Why should I care about managing my research data?
Digital curation and data-management plans may already be a requirement of your grant-funded research. The NIH Data Sharing Policy has been in effect since October 1st, 2003. As of January 2011, data management plans are also a requirement of all NSF-funded grant applications. Digital curation enables faster knowledge discovery, and increases visibility and impact of published work.
What are the top recommendations for managing data?
There are six key recommendations for managing your data/digital materials to ensure their longevity and usefulness:
- keep data/digital materials in sustainable formats
- store and back up your data
- include metadata to preserve contextual information about who collected/created it, the date, instrument settings, etc.
- organize and structure data using file naming/versioning conventions, ontologies/vocabularies, and/or databases
- keep data secure and implement procedures for keeping sensitive data private
- include explanations about how data may be re-used and how the source of the data should be acknowledged
Where can I store my data long term?
Ask the journals in which you publish whether they will curate data, perhaps as “supplementary materials.” If they do, ask for some sample articles with underlying data to make sure they do a good job; some don’t! Alternately, find out whether a data repository exists for your discipline or research specialty; the subject librarian for your discipline may be able to help.
How can I make sure that data collected by several lab members can be found and used in the future, since lab members come and go?
This is entirely dependent on the processes and procedures that your lab designs and agrees upon. You may wish to look into electronic lab notebook solutions; if they turn out to be overkill, a simple wiki may be perfectly adequate. Examples of “open notebook science” may give you ideas for useful tools, even if you are unprepared to make your process public.
Is storing my data in Excel spreadsheets adequate?
It may be, particularly for short-term needs. Keep in mind, however, that the Excel file format changes over time; your spreadsheet may lose functionality or become unreadable by current software. When you finish your analysis, replace functions with their values, and keep at least one copy of your work in comma-separated value (CSV) or Open Document format.
What are ontologies and metadata? Do I need to use them?
An ontology is a shared vocabulary to describe objects, their properties and their interrelationships in a domain or field.
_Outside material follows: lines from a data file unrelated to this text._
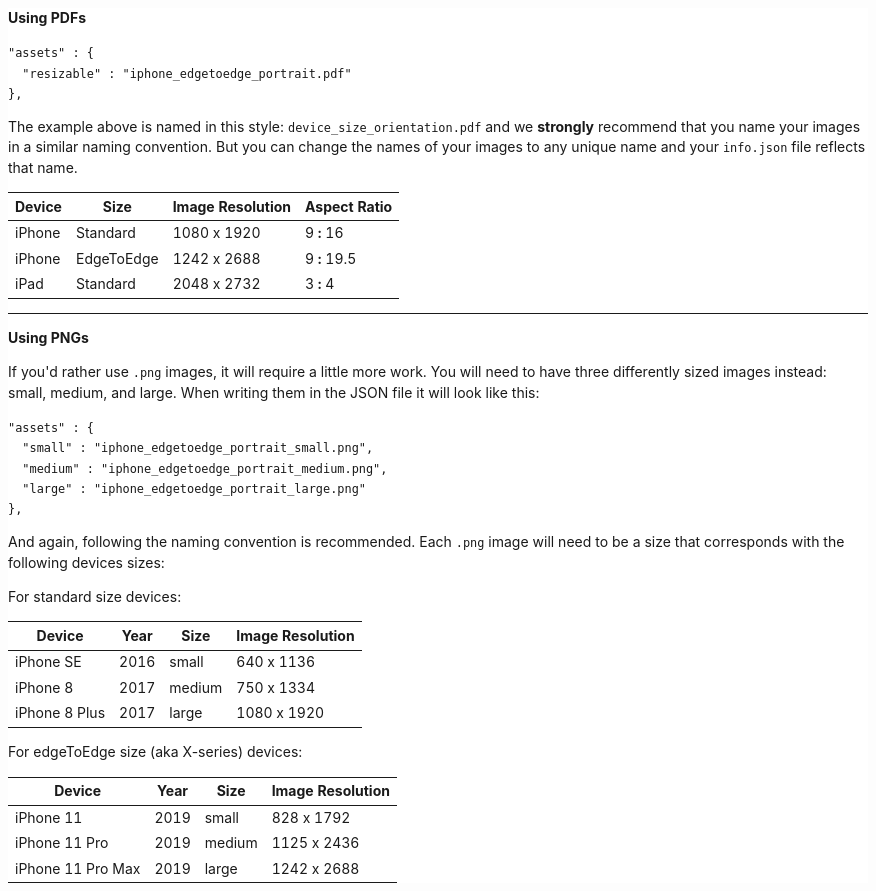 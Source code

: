 **Using PDFs**

```
"assets" : {
  "resizable" : "iphone_edgetoedge_portrait.pdf"
},
```

The example above is named in this style: ```device_size_orientation.pdf``` and we **strongly** recommend that you name your images in a similar naming convention. But you can change the names of your images to any unique name and your ```info.json``` file reflects that name.

| Device 	| Size         	| Image Resolution 	| Aspect Ratio 	|
|---------|---------------|-------------------|---------------|
| iPhone 	| Standard     	| 1080 x 1920      	| 9 **:** 16   	|
| iPhone 	| EdgeToEdge    | 1242 x 2688      	| 9 **:** 19.5 	|
| iPad   	| Standard     	| 2048 x 2732      	| 3 **:** 4     |

---

**Using PNGs**

If you'd rather use ```.png``` images, it will require a little more work. You will need to have three differently sized images instead: small, medium, and large. When writing them in the JSON file it will look like this:

```
"assets" : {
  "small" : "iphone_edgetoedge_portrait_small.png",
  "medium" : "iphone_edgetoedge_portrait_medium.png",
  "large" : "iphone_edgetoedge_portrait_large.png"
},
```

 And again, following the naming convention is recommended. Each ```.png``` image will need to be a size that corresponds with the following devices sizes:

For standard size devices:

| Device        	| Year 	| Size   	| Image Resolution 	|
|-----------------|-------|---------|-------------------|
| iPhone SE     	| 2016 	| small  	| 640 x 1136       	|
| iPhone 8      	| 2017 	| medium 	| 750 x 1334       	|
| iPhone 8 Plus 	| 2017 	| large  	| 1080 x 1920      	|

For edgeToEdge size (aka X-series) devices:

| Device            	| Year 	| Size   	| Image Resolution 	|
|---------------------|-------|---------|-------------------|
| iPhone 11         	| 2019 	| small  	| 828 x 1792       	|
| iPhone 11 Pro     	| 2019 	| medium 	| 1125 x 2436      	|
| iPhone 11 Pro Max 	| 2019 	| large  	| 1242 x 2688      	|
More simply put, ontologies represent knowledge in a structured and consistent fashion to facilitate the organization and automated processing of information.
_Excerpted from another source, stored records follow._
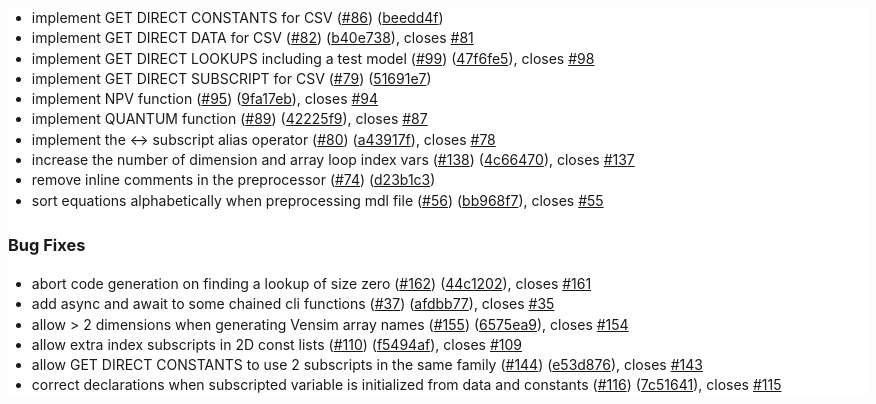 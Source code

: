 * implement GET DIRECT CONSTANTS for CSV ([#86](https://github.com/climateinteractive/SDEverywhere/issues/86)) ([beedd4f](https://github.com/climateinteractive/SDEverywhere/commit/beedd4f1efec31490076badc910fd20003829044))
* implement GET DIRECT DATA for CSV ([#82](https://github.com/climateinteractive/SDEverywhere/issues/82)) ([b40e738](https://github.com/climateinteractive/SDEverywhere/commit/b40e738389f315984206bac9f9d28f6555549180)), closes [#81](https://github.com/climateinteractive/SDEverywhere/issues/81)
* implement GET DIRECT LOOKUPS including a test model ([#99](https://github.com/climateinteractive/SDEverywhere/issues/99)) ([47f6fe5](https://github.com/climateinteractive/SDEverywhere/commit/47f6fe5d4188b3d14703ff7730d5c874c296df60)), closes [#98](https://github.com/climateinteractive/SDEverywhere/issues/98)
* implement GET DIRECT SUBSCRIPT for CSV ([#79](https://github.com/climateinteractive/SDEverywhere/issues/79)) ([51691e7](https://github.com/climateinteractive/SDEverywhere/commit/51691e7a209cb01911756ff54037dd756a5d439e))
* implement NPV function ([#95](https://github.com/climateinteractive/SDEverywhere/issues/95)) ([9fa17eb](https://github.com/climateinteractive/SDEverywhere/commit/9fa17eb0f2b2a7ef63608771cb8234eaa3c2b35e)), closes [#94](https://github.com/climateinteractive/SDEverywhere/issues/94)
* implement QUANTUM function ([#89](https://github.com/climateinteractive/SDEverywhere/issues/89)) ([42225f9](https://github.com/climateinteractive/SDEverywhere/commit/42225f9508337cd6dbb0e31c2e5f73269f4b526a)), closes [#87](https://github.com/climateinteractive/SDEverywhere/issues/87)
* implement the <-> subscript alias operator ([#80](https://github.com/climateinteractive/SDEverywhere/issues/80)) ([a43917f](https://github.com/climateinteractive/SDEverywhere/commit/a43917f63e0830530c2faf2b76bc65dc90da7533)), closes [#78](https://github.com/climateinteractive/SDEverywhere/issues/78)
* increase the number of dimension and array loop index vars ([#138](https://github.com/climateinteractive/SDEverywhere/issues/138)) ([4c66470](https://github.com/climateinteractive/SDEverywhere/commit/4c6647069582632e89845b2f08b73348c5cc63e6)), closes [#137](https://github.com/climateinteractive/SDEverywhere/issues/137)
* remove inline comments in the preprocessor ([#74](https://github.com/climateinteractive/SDEverywhere/issues/74)) ([d23b1c3](https://github.com/climateinteractive/SDEverywhere/commit/d23b1c355c8b936d704f7ed4affa012b0eb27356))
* sort equations alphabetically when preprocessing mdl file ([#56](https://github.com/climateinteractive/SDEverywhere/issues/56)) ([bb968f7](https://github.com/climateinteractive/SDEverywhere/commit/bb968f79348401ceb9c75930fb66ff32ac7c453f)), closes [#55](https://github.com/climateinteractive/SDEverywhere/issues/55)


### Bug Fixes

* abort code generation on finding a lookup of size zero ([#162](https://github.com/climateinteractive/SDEverywhere/issues/162)) ([44c1202](https://github.com/climateinteractive/SDEverywhere/commit/44c1202aaa113505132ab86a49d8ad7f3bee8673)), closes [#161](https://github.com/climateinteractive/SDEverywhere/issues/161)
* add async and await to some chained cli functions ([#37](https://github.com/climateinteractive/SDEverywhere/issues/37)) ([afdbb77](https://github.com/climateinteractive/SDEverywhere/commit/afdbb773db6fdfb8f7ba8d35782254307389f895)), closes [#35](https://github.com/climateinteractive/SDEverywhere/issues/35)
* allow > 2 dimensions when generating Vensim array names ([#155](https://github.com/climateinteractive/SDEverywhere/issues/155)) ([6575ea9](https://github.com/climateinteractive/SDEverywhere/commit/6575ea9c3d8b72e4d172c4add00bf7f1d2cf33bf)), closes [#154](https://github.com/climateinteractive/SDEverywhere/issues/154)
* allow extra index subscripts in 2D const lists ([#110](https://github.com/climateinteractive/SDEverywhere/issues/110)) ([f5494af](https://github.com/climateinteractive/SDEverywhere/commit/f5494afd1837aebbea5d1cdb329447aa5904d264)), closes [#109](https://github.com/climateinteractive/SDEverywhere/issues/109)
* allow GET DIRECT CONSTANTS to use 2 subscripts in the same family ([#144](https://github.com/climateinteractive/SDEverywhere/issues/144)) ([e53d876](https://github.com/climateinteractive/SDEverywhere/commit/e53d876571a6b89705c007f5d2ebf0de366b09e3)), closes [#143](https://github.com/climateinteractive/SDEverywhere/issues/143)
* correct declarations when subscripted variable is initialized from data and constants ([#116](https://github.com/climateinteractive/SDEverywhere/issues/116)) ([7c51641](https://github.com/climateinteractive/SDEverywhere/commit/7c51641223b869d5cff7e5b28692344134d5e4ee)), closes [#115](https://github.com/climateinteractive/SDEverywhere/issues/115) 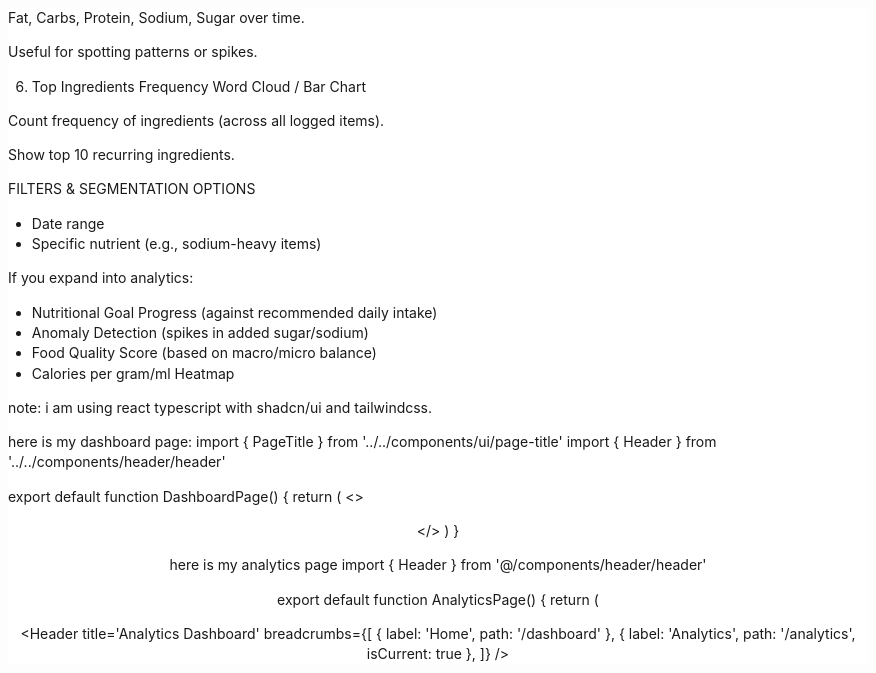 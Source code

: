Fat, Carbs, Protein, Sodium, Sugar over time.

Useful for spotting patterns or spikes.

6. Top Ingredients Frequency
Word Cloud / Bar Chart

Count frequency of ingredients (across all logged items).

Show top 10 recurring ingredients.

FILTERS & SEGMENTATION OPTIONS
- Date range
- Specific nutrient (e.g., sodium-heavy items)

If you expand into analytics:
- Nutritional Goal Progress (against recommended daily intake)
- Anomaly Detection (spikes in added sugar/sodium)
- Food Quality Score (based on macro/micro balance)
- Calories per gram/ml Heatmap


note: i am using react typescript with shadcn/ui and tailwindcss.

here is my dashboard page:
import { PageTitle } from '../../components/ui/page-title'
import { Header } from '../../components/header/header'

export default function DashboardPage() {
  return (
    <>
      <PageTitle title='Dashboard' />
      <Header title='Dashboard' />
      <main className='flex flex-1 flex-col gap-4 p-4'>
        <div className='grid auto-rows-min gap-4 md:grid-cols-3'>
          <div className='aspect-video rounded-xl bg-muted/50' />
          <div className='aspect-video rounded-xl bg-muted/50' />
          <div className='aspect-video rounded-xl bg-muted/50' />
        </div>
        <div className='min-h-[50vh] flex-1 rounded-xl bg-muted/50 md:min-h-min' />
      </main>
    </>
  )
}

here is my analytics page
import { Header } from '@/components/header/header'

export default function AnalyticsPage() {
  return (
    <div className='flex flex-col min-h-screen w-full pl-0'>
      <Header
        title='Analytics Dashboard'
        breadcrumbs={[
          { label: 'Home', path: '/dashboard' },
          { label: 'Analytics', path: '/analytics', isCurrent: true },
        ]}
      />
Metadata (“data about data”) includes but is not limited to information on the authorship, subject, origin, organization, and intellectual-property rights that pertain to a set of data or a publication. Without metadata, datasets are easy to lose and difficult or impossible to interpret.
Ontologies and metadata become increasingly important as datasets become larger and more complex, particularly when data doesn’t lend itself to search-engine retrieval, as with image data. Incorporating appropriate ontologies and/or metadata into your research processes can help you organize data, meet funding requirements, and help other researchers collaborate or build on your results more easily.